C’est pour faire face à ce fléau qui touche une femme sur trois dans notre pays – 33 % des femmes interrogées dans une enquête du Haut Conseil à l’égalité entre les femmes et les hommes ont déjà eu un rapport sexuel suite à l’insistance de leur partenaire, alors qu’elles n’en avaient pas envie que nous créons aujourd’hui le Collectif français contre le viol conjugal (CFCVC).
Prévention, accompagnement, formation
Le collectif a pour objectif de sensibiliser la société au consentement au sein des couples et de lutter contre le viol conjugal et ses conséquences à travers des campagnes de sensibilisation, des actions militantes et des projets pour une meilleure prise en charge des victimes.
Nous réclamons davantage de prévention au consentement dans le couple, la prise en compte de sa particularité dans le contexte conjugal, et un accompagnement des victimes à toutes les étapes post-traumatiques adapté aux situations particulières de chacune (dépendance financière, assistance sociale et psychologique, dépôt de plainte et procédure judiciaire…).
Nous demandons une journée de formation obligatoire dédiée au viol conjugal pour tous les fonctionnaires publics en contact avec des victimes.
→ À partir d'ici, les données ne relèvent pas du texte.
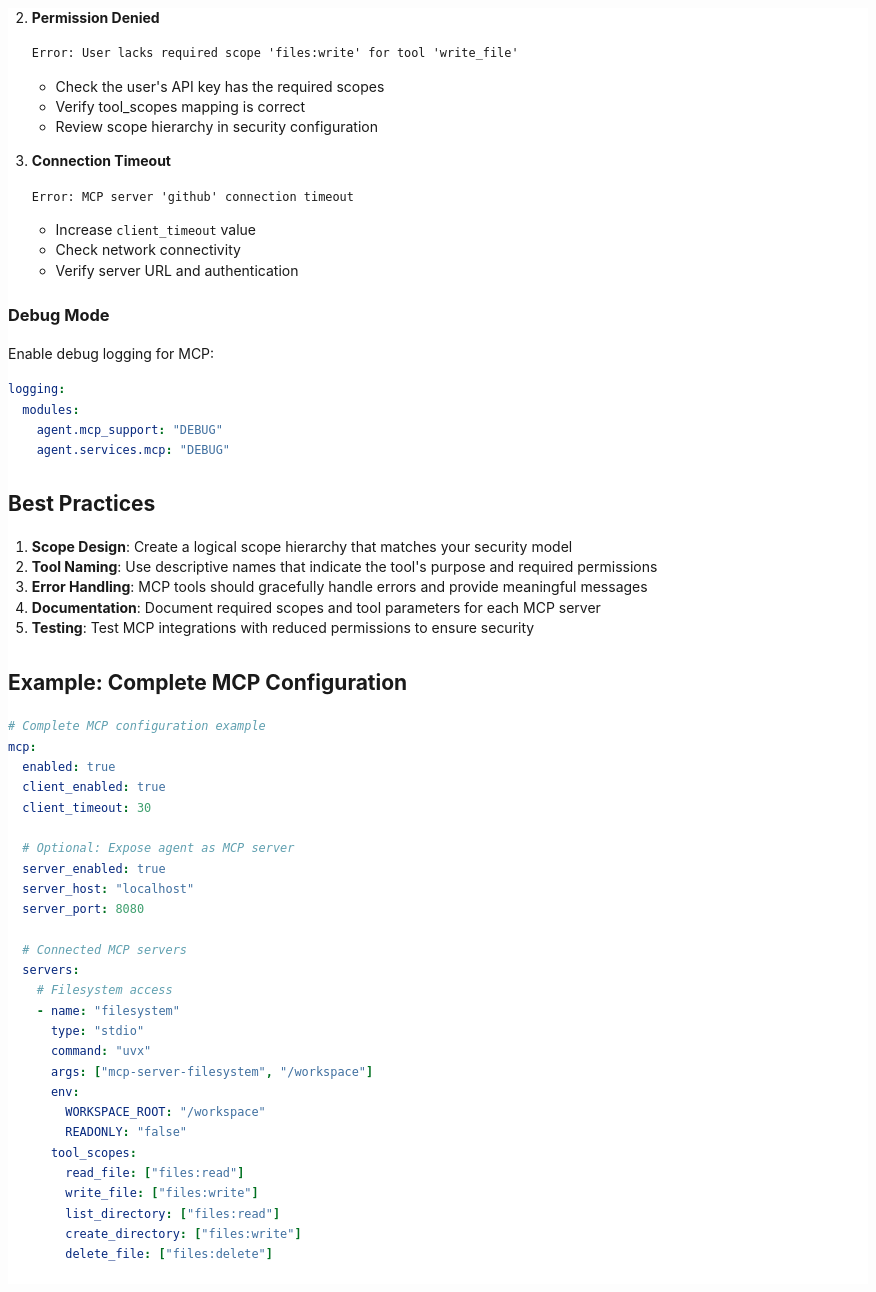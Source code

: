 2. **Permission Denied**
   ```
   Error: User lacks required scope 'files:write' for tool 'write_file'
   ```
   - Check the user's API key has the required scopes
   - Verify tool_scopes mapping is correct
   - Review scope hierarchy in security configuration

3. **Connection Timeout**
   ```
   Error: MCP server 'github' connection timeout
   ```
   - Increase `client_timeout` value
   - Check network connectivity
   - Verify server URL and authentication

### Debug Mode

Enable debug logging for MCP:

```yaml
logging:
  modules:
    agent.mcp_support: "DEBUG"
    agent.services.mcp: "DEBUG"
```

## Best Practices

1. **Scope Design**: Create a logical scope hierarchy that matches your security model
2. **Tool Naming**: Use descriptive names that indicate the tool's purpose and required permissions
3. **Error Handling**: MCP tools should gracefully handle errors and provide meaningful messages
4. **Documentation**: Document required scopes and tool parameters for each MCP server
5. **Testing**: Test MCP integrations with reduced permissions to ensure security

## Example: Complete MCP Configuration

```yaml
# Complete MCP configuration example
mcp:
  enabled: true
  client_enabled: true
  client_timeout: 30
  
  # Optional: Expose agent as MCP server
  server_enabled: true
  server_host: "localhost"
  server_port: 8080
  
  # Connected MCP servers
  servers:
    # Filesystem access
    - name: "filesystem"
      type: "stdio"
      command: "uvx"
      args: ["mcp-server-filesystem", "/workspace"]
      env:
        WORKSPACE_ROOT: "/workspace"
        READONLY: "false"
      tool_scopes:
        read_file: ["files:read"]
        write_file: ["files:write"]
        list_directory: ["files:read"]
        create_directory: ["files:write"]
        delete_file: ["files:delete"]
    
```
Nous réclamons également que la notion de viol conjugal soit abordée dans le cursus d’études supérieures des élèves de droit, psychologie et médecine. Enfin, il nous paraît important que les associations féministes et d’accompagnement de victimes de violence puissent être formées à cette thématique.
Nous demandons à ce que la notion de « devoir conjugal » soit abolie de manière définitive dans les interprétations de textes de loi, et qu’il ne puisse plus être utilisé comme argument de faute grave lors de divorces. Ainsi, l’article 215 du code civil, qui oblige les époux à une communauté de vie, interprétée par la jurisprudence comme incluant le devoir conjugal, doit être révisé et détaillé pour affirmer l’absence d’obligation sexuelle dans le couple.
Enfin, nous réclamons une application concrète de la notion de circonstance aggravante qui figure dans les textes de lois lors d’un viol commis par conjoint. Nous demandons que ces peines incluent un accompagnement psychologique de l’agresseur afin de limiter les risques de récidive une fois la peine purgée.
Il s’agit d’un enjeu de santé publique contre lequel il convient d’agir urgemment. Le consentement n’est pas et ne doit jamais être une option, quel que soit le contexte relationnel.
Signataires : Capucine Coudrier Créatrice du compte @ovairestherainbow ; Louisadonna Psychologue auprès de victimes de violence et artiste ; Giulia Foïs Journaliste et écrivaine ; Mona Jafarian Militante féministe ; Fanny Puel Elue et militante féministe ; Main violette Caen Association ; Alice Pfältzer Créatrice du compte @je.suis.une.sorcière ; Arnaud Gallais Cofondateur du collectif Prévenir et Protéger et Be Brave France ; Bettina Zourli Créatrice du compte @jeneveuxpasdenfant ; Noëlla Bugni Dubois Créatrice du compte @nos_allies_les_hommes ; Justine Lossa Comédienne et cocréatrice du compte @camilletjustine ; Muriel Salmona Présidente de l’association Mémoire traumatique et victimologie.